Common misconceptions behind cloud migration failures
Tags: cloud , Cloud migrations , RDBMS
Migrating your workloads to the cloud can bring some undeniable benefits to your organisation. For example, you can leverage cloud automation to significantly improve your time to market. You can also benefit from the ever increasing number of cloud regions to place your workloads close to your clients. This improves the response time of your services and, as a result, your customers’ satisfaction.
However, there are numerous misconceptions around public clouds. These misconceptions often lead to costly cloud migration failures and might end up in cloud repatriation. This article is the second in a series aiming to help you avoid costly mistakes around cloud migration. In this blog, we will go over some of the widely shared misconceptions and provide recommendations to help you get the most of public clouds and make a well-considered decision to only migrate the pertinent workloads.
The “illusion of infinite capacity”
The CEO of AWS pertinently stated in 2020 that “The cloud is all about creating the illusion of infinite capacity”. The problem is that many cloud consumers fully believe in the illusion and even make plans based on those assumptions. The promise of having cloud elasticity and on-demand capacity you can tap into as you scale is compelling. But when you spend enough time using cloud services, you will eventually meet errors like “insufficient capacity”, “SKUNotAvailable” and “not … enough resources available”.
It’s important to understand that even if a cloud provider has millions of available resource units (e.g. VMs), those units might not be the same type you used to validate your application functionalities. You might find the resources you are looking for in another region or zone but it might not fit your compliance and performance constraints. Moving your services to other (and hopefully similar) resources can involve considerable qualification time and efforts that are simply incompatible with your Service Level Agreements.

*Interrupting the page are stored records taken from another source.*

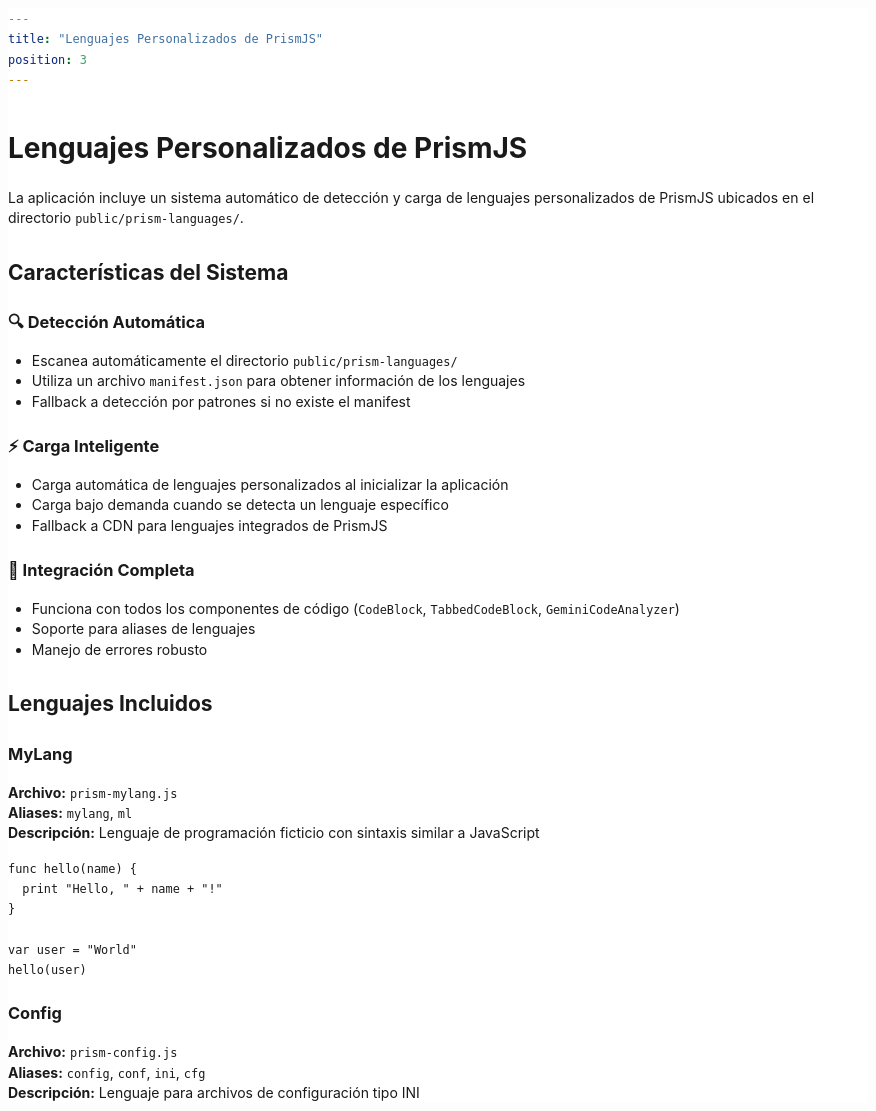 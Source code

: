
 ```yaml
---
title: "Lenguajes Personalizados de PrismJS"
position: 3
---
```


# Lenguajes Personalizados de PrismJS

La aplicación incluye un sistema automático de detección y carga de lenguajes personalizados de PrismJS ubicados en el directorio `public/prism-languages/`.

## Características del Sistema

### 🔍 Detección Automática
- Escanea automáticamente el directorio `public/prism-languages/`
- Utiliza un archivo `manifest.json` para obtener información de los lenguajes
- Fallback a detección por patrones si no existe el manifest

### ⚡ Carga Inteligente
- Carga automática de lenguajes personalizados al inicializar la aplicación
- Carga bajo demanda cuando se detecta un lenguaje específico
- Fallback a CDN para lenguajes integrados de PrismJS

### 🎯 Integración Completa
- Funciona con todos los componentes de código (`CodeBlock`, `TabbedCodeBlock`, `GeminiCodeAnalyzer`)
- Soporte para aliases de lenguajes
- Manejo de errores robusto

## Lenguajes Incluidos

### MyLang
**Archivo:** `prism-mylang.js`  
**Aliases:** `mylang`, `ml`  
**Descripción:** Lenguaje de programación ficticio con sintaxis similar a JavaScript

```mylang
func hello(name) {
  print "Hello, " + name + "!"
}

var user = "World"
hello(user)
```

### Config
**Archivo:** `prism-config.js`  
**Aliases:** `config`, `conf`, `ini`, `cfg`  
**Descripción:** Lenguaje para archivos de configuración tipo INI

You might mitigate some of the above problems by reserving your hardware in advance (for 1, 2 or 3 years typically) but it goes against the promise of elasticity and the associated cost savings. So if you are planning to benefit from cloud elasticity, we recommend to:
- Adopt multi-region deployment.
- Rely on different resource types and test your application against the possible combinations.
- Check that the elasticity benefit is not outweighed by the reservation benefit.
The public cloud has plenty of resources to offer. In order to benefit from this abundance, you need to have the flexibility to deploy in many locations and the flexibility to move between hardware types. You might even consider adopting a multi-cloud strategy as 81% of the respondents to this HashiCorp survey.
It’s equally important to ask whether such flexibility allows you to increase your revenues or reduce your costs.
Let’s now dive into another common misconception: the cloud is faster.
Cloud-based deployments are more performant
Most public clouds provide a broad choice of compute and storage solutions that no privately owned data centre can claim or even consider having. For example, AWS provides nearly 70 VM instance types, 7 EBS (you can think SAN) types of remote volumes and 7 storage classes of object storage!
Moreover, most cloud providers tend to regularly renew (around every 3-5 years) their hardware to keep up with the latest innovations. Some cloud providers are even becoming hardware innovators themselves, like AWS with its Graviton lineup of Arm processors.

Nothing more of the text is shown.